Real answers

To the editor:

Gov. Brownback wants Mike O’Neal to define “suitable education.” Brownback says “we have faced repeated legal action because no one knows what a suitable education actually means.” Brownback is willfully ignorant of the Kansas Constitution.

Kansas’ constitution does not require the state to provide “suitable public education” but rather “suitable finance” of public education. Article 6, Section 6, states “The legislature shall make suitable provision for finance of the educational interests of the state.”

The constitution defines the educational interests of the state in Article 6, Section 1: “The legislature shall provide for intellectual, educational, vocational and scientific improvement by establishing and maintaining public schools.”

The state has already defined “intellectual, educational, vocational and scientific improvement” and has commissioned and conducted multiple cost studies which define the necessary funding.

“Improvement” does not mean stagnation.
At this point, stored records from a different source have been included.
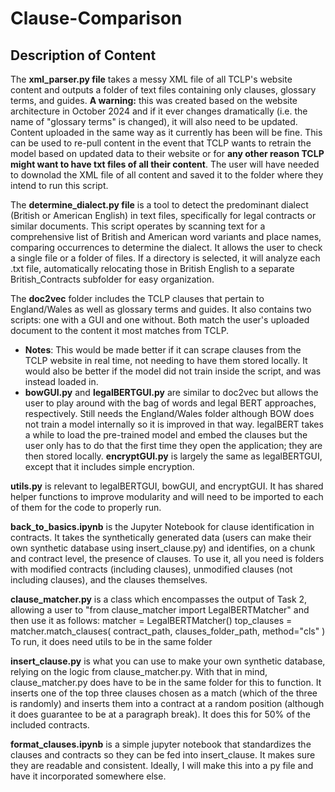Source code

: # Clause-Comparison

## Description of Content 

The **xml_parser.py file** takes a messy XML file of all TCLP's website content and outputs a folder of text files containing only clauses, glossary terms, and guides. **A warning:** this was created based on the website architecture in October 2024 and if it ever changes dramatically (i.e. the name of "glossary terms" is changed), it will also need to be updated. Content uploaded in the same way as it currently has been will be fine. This can be used to re-pull content in the event that TCLP wants to retrain the model based on updated data to their website or for **any other reason TCLP might want to have txt files of all their content**. The user will have needed to downolad the XML file of all content and saved it to the folder where they intend to run this script. 

The **determine_dialect.py file** is a tool to detect the predominant dialect (British or American English) in text files, specifically for legal contracts or similar documents. This script operates by scanning text for a comprehensive list of British and American word variants and place names, comparing occurrences to determine the dialect. It allows the user to check a single file or a folder of files. If a directory is selected, it will analyze each .txt file, automatically relocating those in British English to a separate British_Contracts subfolder for easy organization. 

The **doc2vec** folder includes the TCLP clauses that pertain to England/Wales as well as glossary terms and guides. It also contains two scripts: one with a GUI and one without. Both match the user's uploaded document to the content it most matches from TCLP. 

- **Notes**: This would be made better if it can scrape clauses from the TCLP website in real time, not needing to have them stored locally. It would also be better if the model did not train inside the script, and was instead loaded in.
- **bowGUI.py** and **legalBERTGUI.py** are similar to doc2vec but allows the user to play around with the bag of words and legal BERT approaches, respectively. Still needs the England/Wales folder although BOW does not train a model internally so it is improved in that way. legalBERT takes a while to load the pre-trained model and embed the clauses but the user only has to do that the first time they open the application; they are then stored locally. **encryptGUI.py** is largely the same as legalBERTGUI, except that it includes simple encryption. 

**utils.py** is relevant to legalBERTGUI, bowGUI, and encryptGUI. It has shared helper functions to improve modularity and will need to be imported to each of them for the code to properly run. 

**back_to_basics.ipynb** is the Jupyter Notebook for clause identification in contracts. It takes the synthetically generated data (users can make their own synthetic database using insert_clause.py) and identifies, on a chunk and contract level, the presence of clauses. To use it, all you need is folders with modified contracts (including clauses), unmodified clauses (not including clauses), and the clauses themselves. 

**clause_matcher.py** is a class which encompasses the output of Task 2, allowing a user to "from clause_matcher import LegalBERTMatcher" and then use it as follows: 
                matcher = LegalBERTMatcher()
                top_clauses = matcher.match_clauses(
                        contract_path, clauses_folder_path, method="cls"
                    )
To run, it does need utils to be in the same folder 

**insert_clause.py** is what you can use to make your own synthetic database, relying on the logic from clause_matcher.py. With that in mind, clause_matcher.py does have to be in the same folder for this to function. It inserts one of the top three clauses chosen as a match (which of the three is randomly) and inserts them into a contract at a random position (although it does guarantee to be at a paragraph break). It does this for 50% of the included contracts. 

**format_clauses.ipynb** is a simple jupyter notebook that standardizes the clauses and contracts so they can be fed into insert_clause. It makes sure they are readable and consistent. Ideally, I will make this into a py file and have it incorporated somewhere else. 


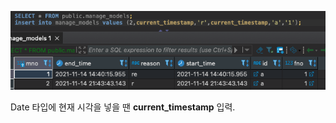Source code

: ![image-20211114214411586](../images/image-20211114214411586.png)



Date 타입에 현재 시각을 넣을 땐 **current_timestamp** 입력.

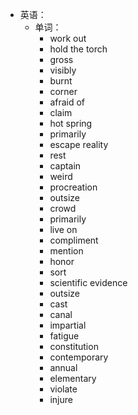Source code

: - 英语：
	- 单词：
		- work out
		- hold the torch
		- gross
		- visibly
		- burnt
		- corner
		- afraid of
		- claim
		- hot spring
		- primarily
		- escape reality
		- rest
		- captain
		- weird
		- procreation
		- outsize
		- crowd
		- primarily
		- live on
		- compliment
		- mention
		- honor
		- sort
		- scientific evidence
		- outsize
		- cast
		- canal
		- impartial
		- fatigue
		- constitution
		- contemporary
		- annual
		- elementary
		- violate
		- injure
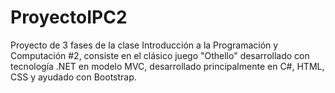 # ProyectoIPC2

Proyecto de 3 fases de la clase Introducción a la Programación y Computación #2, consiste en el clásico juego "Othello" desarrollado con tecnología .NET en modelo MVC,
desarrollado principalmente en C#, HTML, CSS y ayudado con Bootstrap.
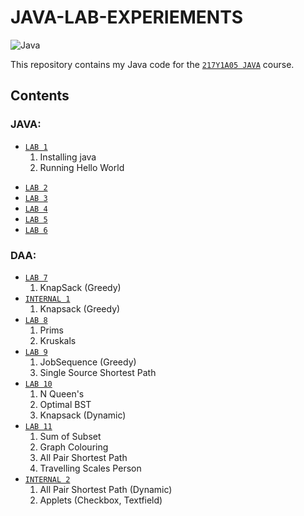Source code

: # JAVA-LAB-EXPERIEMENTS
![Java](https://img.shields.io/badge/Java-17.0.6-blue.svg)

This repository contains my Java code for the [`217Y1A05 JAVA`](https://github.com/srinu2003/217Y1A05C0-JAVA) course.

## Contents 
### JAVA:
- [`LAB 1`](<LAB 1>)
    1. Installing java
    2. Running Hello World
+ [`LAB 2`](<LAB 2>)
+ [`LAB 3`](<LAB 3>)
+ [`LAB 4`](<LAB 4>)
+ [`LAB 5`](<LAB 5>)
+ [`LAB 6`](<LAB 6>)

### DAA:
- [`LAB 7`](<LAB 7>)
    1. KnapSack (Greedy)
    <!-- 2. -->
- [`INTERNAL 1`](<INTERNAL 1>)
    1. Knapsack (Greedy)
- [`LAB 8`](<LAB 8>)
    1. Prims
    2. Kruskals
- [`LAB 9`](<LAB 9>)
    1. JobSequence (Greedy)
    <!-- 2. JobSequence -->
    3. Single Source Shortest Path
- [`LAB 10`](<LAB 10>)
    1. N Queen's
    2. Optimal BST
    3. Knapsack (Dynamic)
- [`LAB 11`](<LAB 11>)
    1. Sum of Subset
    2. Graph Colouring
    3. All Pair Shortest Path
    4. Travelling Scales Person
- [`INTERNAL 2`](<INTERNAL 2>)
    1. All Pair Shortest Path (Dynamic)
    2. Applets (Checkbox, Textfield)
<!-- ## License

This repository is licensed under the MLRITM License.
I hope this is helpful! Let me know if you have any other questions. -->
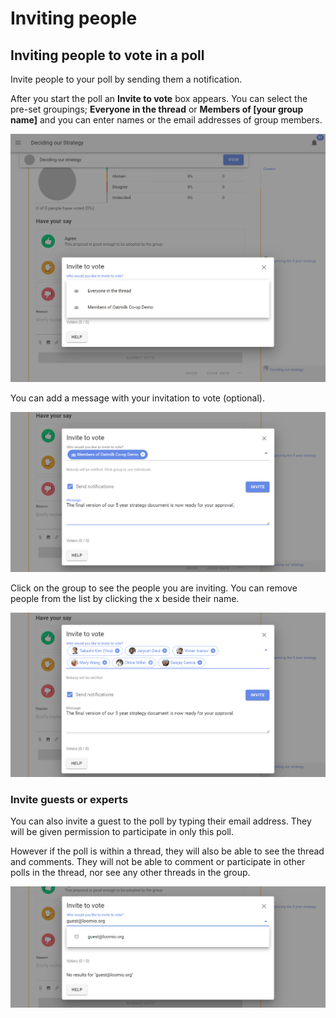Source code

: # Inviting people

## Inviting people to vote in a poll

Invite people to your poll by sending them a notification.

After you start the poll an **Invite to vote** box appears.  You can select the pre-set groupings; **Everyone in the thread** or **Members of [your group name]** and you can enter names or the email addresses of group members.   

![](proposal_invite.png)

You can add a message with your invitation to vote (optional).

![](proposal_invite_members.png)

Click on the group to see the people you are inviting.  You can remove people from the list by clicking the x beside their name.

![](proposal_invite_expand.png)

### Invite guests or experts

You can also invite a guest to the poll by typing their email address. They will be given permission to participate in only this poll.  

However if the poll is within a thread, they will also be able to see the thread and comments. They will not be able to comment or participate in other polls in the thread, nor see any other threads in the group.

![](proposal_invite_guest.png)
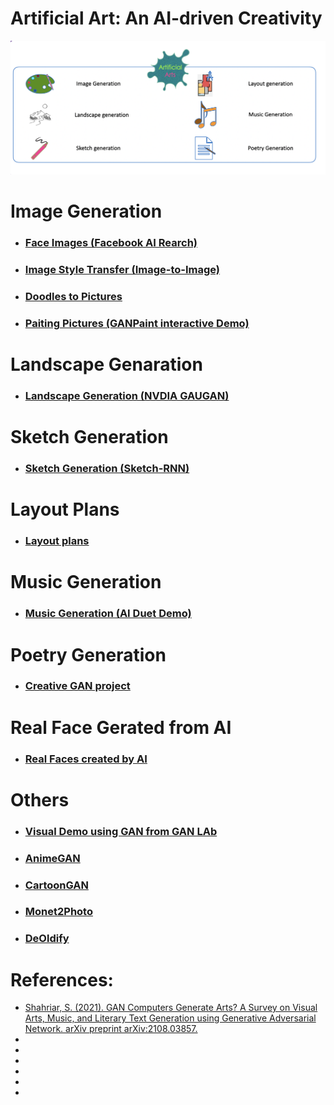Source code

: #  Artificial Art:  An AI-driven Creativity
![Artificial Art:  An AI-driven Creativity](/AI-art.png)
# Image Generation <br>
- ### [Face Images (Facebook AI Rearch)](https://poloclub.github.io/ganlab/)<br>
- ### [Image Style Transfer (Image-to-Image)](https://affinelayer.com/pixsrv/)</br>
- ### [Doodles to Pictures](https://mitmedialab.github.io/GAN-play/)<br>
- ### [Paiting Pictures (GANPaint interactive Demo)]( https://gandissect.csail.mit.edu)<br>
# Landscape Genaration <br>
- ### [Landscape Generation (NVDIA GAUGAN)](nvidia-research-mingyuliu.com/gaugan)<br>
# Sketch Generation <br>
- ### [Sketch Generation (Sketch-RNN)](https://magenta.tensorflow.org/assets/sketch_rnn_demo/multi_predict.html)<br>
# Layout Plans <br>
- ### [Layout plans](www.houseganpp.com)<br>
# Music Generation <br>
- ### [Music Generation (AI Duet Demo)](https://experiments.withgoogle.com/ai/ai-duet/view/)<br>
# Poetry Generation <br>
- ### [Creative GAN project](https://github.com/Machine-Learning-Tokyo/Poetry-GAN)<br>
# Real Face Gerated from AI
- ### [Real Faces created by AI](https://thispersondoesnotexist.com)<br>
# Others
- ### [Visual Demo using GAN from GAN LAb](https://poloclub.github.io/ganlab/)<br>
- ### [AnimeGAN](https://github.com/TonyLianLong/AnimeGAN.js)<br>
- ### [CartoonGAN](https://ai.minivision.cn/#/coreability/cartoon)<br>
- ### [Monet2Photo](https://make-a-monet.herokuapp.com)<br>
- ### [DeOldify](https://deoldify.ai)<br>
# References:
- [Shahriar, S. (2021). GAN Computers Generate Arts? A Survey on Visual Arts, Music, and Literary Text Generation using Generative Adversarial Network. arXiv preprint arXiv:2108.03857.](https://arxiv.org/pdf/2108.03857.pdf)<br>
- <br>
- <br>
- <br>
- <br>
- <br>
-
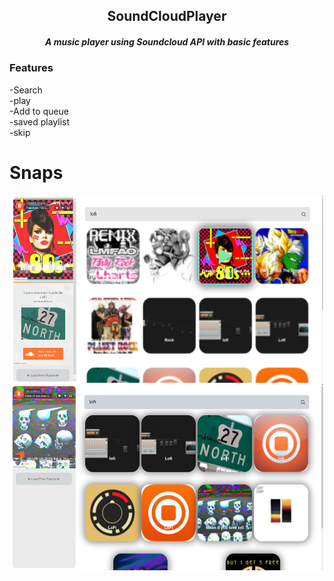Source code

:
<h2 align="center">SoundCloudPlayer</h2>  
<h5 align="center">
  A music player using Soundcloud API with basic features
</h5>


### Features
-Search  
-play  
-Add to queue  
-saved playlist  
-skip
# Snaps  
<p align="center">
  <img align="center" src="https://github.com/Tuurash/SoundCloudPlayer/blob/master/Snaps/b1.png" width="500" height="300" />
  <img align="center" src="https://github.com/Tuurash/SoundCloudPlayer/blob/master/Snaps/b2.png" width="500" height="300" />
</p>

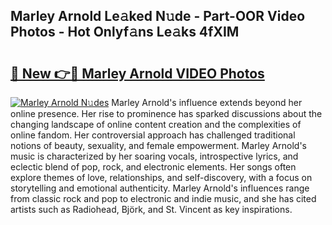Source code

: ## Marley Arnold Le𝚊ked N𝚞de - Part-OOR Video Photos - Hot Onlyf𝚊ns Le𝚊ks 4fXIM

# <h2><a href="http://ab51494.deff.icu/?id=Marley+Arnold">🔗 New 👉🔴 Marley Arnold VIDEO Photos</a></h2>

[![Marley Arnold N𝚞des](https://i.imgur.com/rIISA9y.gif)](http://ab51494.deff.icu/?id=Marley+Arnold)
Marley Arnold's influence extends beyond her online presence. Her rise to prominence has sparked discussions about the changing landscape of online content creation and the complexities of online fandom. Her controversial approach has challenged traditional notions of beauty, sexuality, and female empowerment. Marley Arnold's music is characterized by her soaring vocals, introspective lyrics, and eclectic blend of pop, rock, and electronic elements. Her songs often explore themes of love, relationships, and self-discovery, with a focus on storytelling and emotional authenticity. Marley Arnold's influences range from classic rock and pop to electronic and indie music, and she has cited artists such as Radiohead, Björk, and St. Vincent as key inspirations.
Nor does it mean scaling back to 1999, or returning to rudimentary reading, ‘riting, and ‘rithmetic; as Speaker O’Neal has implied. Improvement means improvement. The courts are clear on this.

If I thought it might help, I would send Brownback a dictionary and a copy of the Kansas Constitution. Sadly, that would only waste my time and money.

The truth is that Sam Brownback doesn’t like the real answers to these questions; because the real answers don’t fit his anti-public-school, anti-tax agenda. Brownback does not intend to uphold the Kansas Constitution.

By defining “suitable,” Brownback thinks he can exonerate his plan to gut public education and drive our children’s opportunities back to the late 20th century.